This is a standalone OPC UA demo server built using Eclipse Milo.
An internet-facing instance of this demo server is accessible at opc.tcp://milo.digitalpetri.com:62541/milo.
It accepts both unsecured and secured connections. Before connecting with security you must upload your client's DER-encoded X509 certificate using the form at http://milo.digitalpetri.com.
Authenticate anonymously or with one of the following credential pairs:
user1/passworduser2/passwordadmin/password
Using JDK 17+, run ./gradlew dist in the root directory.
A distribution for your platform will be packaged into a zip file at build/milo-demo-server.zip.
Build your own distribution or download the distribution for your platform from the GitHub release section.

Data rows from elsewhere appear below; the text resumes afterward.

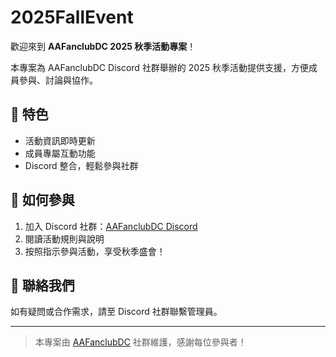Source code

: # 2025FallEvent

歡迎來到 **AAFanclubDC 2025 秋季活動專案**！

本專案為 AAFanclubDC Discord 社群舉辦的 2025 秋季活動提供支援，方便成員參與、討論與協作。

## 🌟 特色

- 活動資訊即時更新
- 成員專屬互動功能
- Discord 整合，輕鬆參與社群

## 🚀 如何參與

1. 加入 Discord 社群：[AAFanclubDC Discord](https://discord.gg/aaclubdc)
2. 閱讀活動規則與說明
3. 按照指示參與活動，享受秋季盛會！

## 📝 聯絡我們

如有疑問或合作需求，請至 Discord 社群聯繫管理員。

---

> 本專案由 [AAFanclubDC](https://discord.gg/aaclubdc) 社群維護，感謝每位參與者！
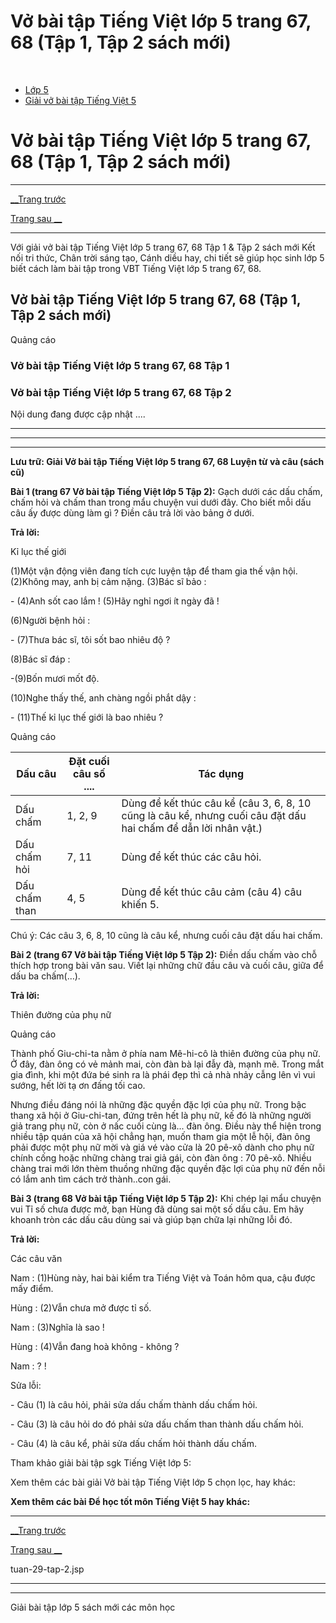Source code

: # Vở bài tập Tiếng Việt lớp 5 trang 67, 68 (Tập 1, Tập 2 sách mới)

﻿

  * [Lớp 5](https://vietjack.com/series/lop-5.jsp)
  * [Giải vở bài tập Tiếng Việt 5](https://vietjack.com/giai-vo-bai-tap-tieng-viet-5/index.jsp)



# Vở bài tập Tiếng Việt lớp 5 trang 67, 68 (Tập 1, Tập 2 sách mới)

* * *

[__Trang trước](https://vietjack.com/giai-vo-bai-tap-tieng-viet-5/tuan-29-tap-2.jsp)

[Trang sau __](https://vietjack.com/giai-vo-bai-tap-tieng-viet-5/tuan-29-tap-2.jsp)

* * *

Với giải vở bài tập Tiếng Việt lớp 5 trang 67, 68 Tập 1 & Tập 2 sách mới Kết nối tri thức, Chân trời sáng tạo, Cánh diều hay, chi tiết sẽ giúp học sinh lớp 5 biết cách làm bài tập trong VBT Tiếng Việt lớp 5 trang 67, 68.

## Vở bài tập Tiếng Việt lớp 5 trang 67, 68 (Tập 1, Tập 2 sách mới)

Quảng cáo

### Vở bài tập Tiếng Việt lớp 5 trang 67, 68 Tập 1

### Vở bài tập Tiếng Việt lớp 5 trang 67, 68 Tập 2

Nội dung đang được cập nhật ....

* * *

* * *

* * *

**Lưu trữ: Giải Vở bài tập Tiếng Việt lớp 5 trang 67, 68 Luyện từ và câu (sách cũ)**

**Bài 1 (trang 67 Vở bài tập Tiếng Việt lớp 5 Tập 2):** Gạch dưới các dấu chấm, chấm hỏi và chấm than trong mẩu chuyện vui dưới đây. Cho biết mỗi dấu câu ấy được dùng làm gì ? Điền câu trả lời vào bảng ở dưới.

**Trả lời:**

Kỉ lục thế giới 

(1)Một vận động viên đang tích cực luyện tập để tham gia thế vận hội. (2)Không may, anh bị cảm nặng. (3)Bác sĩ bảo : 

\- (4)Anh sốt cao lắm ! (5)Hãy nghỉ ngơi ít ngày đã ! 

(6)Người bệnh hỏi : 

\- (7)Thưa bác sĩ, tôi sốt bao nhiêu độ ? 

(8)Bác sĩ đáp : 

-(9)Bốn mươi mốt độ. 

(10)Nghe thấy thế, anh chàng ngồi phắt dậy : 

\- (11)Thế kỉ lục thế giới là bao nhiêu ? 

Quảng cáo

Dấu câu | Đặt cuối câu số .... | Tác dụng  
---|---|---  
Dấu chấm | 1, 2, 9 | Dùng để kết thúc câu kể (câu 3, 6, 8, 10 cũng là câu kể, nhưng cuối câu đặt dấu hai chấm để dẫn lời nhân vật.)  
Dấu chấm hỏi | 7, 11 | Dùng để kết thúc các câu hỏi.  
Dấu chấm than | 4, 5 | Dùng để kết thúc câu cảm (câu 4) câu khiến 5.  
  
Chú ý: Các câu 3, 6, 8, 10 cũng là câu kể, nhưng cuối câu đặt dấu hai chấm.

**Bài 2 (trang 67 Vở bài tập Tiếng Việt lớp 5 Tập 2):** Điền dấu chấm vào chỗ thích hợp trong bài văn sau. Viết lại những chữ đầu câu và cuối câu, giữa để dấu ba chấm(…).

**Trả lời:**

Thiên đường của phụ nữ

Quảng cáo

Thành phố Giu-chi-ta nằm ở phía nam Mê-hi-cô là thiên đường của phụ nữ. Ở đây, đàn ông có vẻ mảnh mai, còn đàn bà lại đẫy đà, mạnh mẽ. Trong mắt gia đình, khi một đứa bé sinh ra là phái đẹp thì cả nhà nhảy cẫng lên vì vui sướng, hết lời tạ ơn đấng tối cao. 

Nhưng điều đáng nói là những đặc quyền đặc lợi của phụ nữ. Trong bậc thang xã hội ở Giu-chi-tan, đứng trên hết là phụ nữ, kế đó là những người giả trang phụ nữ, còn ở nấc cuối cùng là... đàn ông. Điều này thể hiện trong nhiều tập quán của xã hội chẳng hạn, muốn tham gia một lễ hội, đàn ông phải được một phụ nữ mời và giá vé vào cửa là 20 pê-xô dành cho phụ nữ chính cống hoặc những chàng trai giả gái, còn đàn ông : 70 pê-xô. Nhiều chàng trai mới lớn thèm thuồng những đặc quyền đặc lợi của phụ nữ đến nỗi có lắm anh tìm cách trở thành..con gái. 

**Bài 3 (trang 68 Vở bài tập Tiếng Việt lớp 5 Tập 2):** Khi chép lại mẩu chuyện vui Tỉ số chưa được mở, bạn Hùng đã dùng sai một số dấu câu. Em hãy khoanh tròn các dấu câu dùng sai và giúp bạn chữa lại những lỗi đó.

**Trả lời:**

Các câu văn

Nam : (1)Hùng này, hai bài kiểm tra Tiếng Việt và Toán hôm qua, cậu được mấy điểm. 

Hùng : (2)Vẫn chưa mở được tỉ số.

Nam : (3)Nghĩa là sao !

Hùng : (4)Vẫn đang hoà không - không ?

Nam : ? !

Sửa lỗi:

\- Câu (1) là câu hỏi, phải sửa dấu chấm thành dấu chấm hỏi. 

\- Câu (3) là câu hỏi do đó phải sửa dấu chấm than thành dấu chấm hỏi. 

\- Câu (4) là câu kể, phải sửa dấu chấm hỏi thành dấu chấm. 

Tham khảo giải bài tập sgk Tiếng Việt lớp 5:

Xem thêm các bài giải Vở bài tập Tiếng Việt lớp 5 chọn lọc, hay khác:

**Xem thêm các bài Để học tốt môn Tiếng Việt 5 hay khác:**

* * *

[__Trang trước](https://vietjack.com/giai-vo-bai-tap-tieng-viet-5/tuan-29-tap-2.jsp)

[Trang sau __](https://vietjack.com/giai-vo-bai-tap-tieng-viet-5/tuan-29-tap-2.jsp)

tuan-29-tap-2.jsp

* * *

* * *

Giải bài tập lớp 5 sách mới các môn học
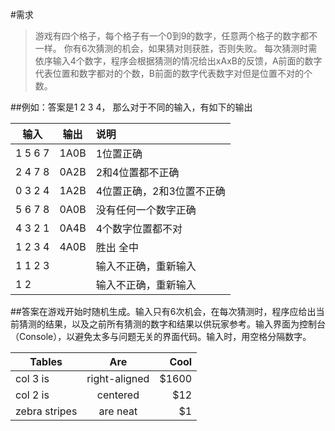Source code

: #需求

> 游戏有四个格子，每个格子有一个0到9的数字，任意两个格子的数字都不一样。
你有6次猜测的机会，如果猜对则获胜，否则失败。
每次猜测时需依序输入4个数字，程序会根据猜测的情况给出xAxB的反馈，A前面的数字代表位置和数字都对的个数，B前面的数字代表数字对但是位置不对的个数。

##例如：答案是1 2 3 4， 那么对于不同的输入，有如下的输出

|  输入	       | 输出	 | 说明
|--------------|:-------:|:----------------------
|  1 5 6 7	   | 1A0B	 | 1位置正确
|  2 4 7 8	   | 0A2B	 | 2和4位置都不正确
|  0 3 2 4	   | 1A2B	 | 4位置正确，2和3位置不正确
|  5 6 7 8	   | 0A0B	 | 没有任何一个数字正确
|  4 3 2 1	   | 0A4B	 | 4个数字位置都不对
|  1 2 3 4	   | 4A0B	 | 胜出 全中
|  1 1 2 3	   |         | 输入不正确，重新输入
|  1 2		   |         | 输入不正确，重新输入


##答案在游戏开始时随机生成。输入只有6次机会，在每次猜测时，程序应给出当前猜测的结果，以及之前所有猜测的数字和结果以供玩家参考。输入界面为控制台（Console），以避免太多与问题无关的界面代码。输入时，用空格分隔数字。


| Tables        | Are           | Cool  |
| ------------- |:-------------:| -----:|
| col 3 is      | right-aligned | $1600 |
| col 2 is      | centered      |   $12 |
| zebra stripes | are neat      |    $1 |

The packaged distribution includes everything needed to run the demo server, including a Java runtime. Unzip the package for your platform, change into the target directory, and then run bin/milo-demo-server (on Linux or macOS) or bin/milo-demo-server.bat (on Windows).
unzip milo-demo-server.zipcd milo-demo-server/bin/milo-demo-server
.
. (logging snipped for brevity)
.
[main] INFO c.d.opcua.server.DemoServer - Eclipse Milo Demo Server started in 2400ms
[main] INFO c.d.opcua.server.DemoServer - config dir: /Users/kevin/Library/Preferences/com.digitalpetri.Milo-Demo-Server
[main] INFO c.d.opcua.server.DemoServer - data dir: /Users/kevin/Library/Application Support/com.digitalpetri.Milo-Demo-Server
When the server starts it will log the endpoint URLs it can be reached at and then finally the location of the config and data directories being used. These will vary by platform.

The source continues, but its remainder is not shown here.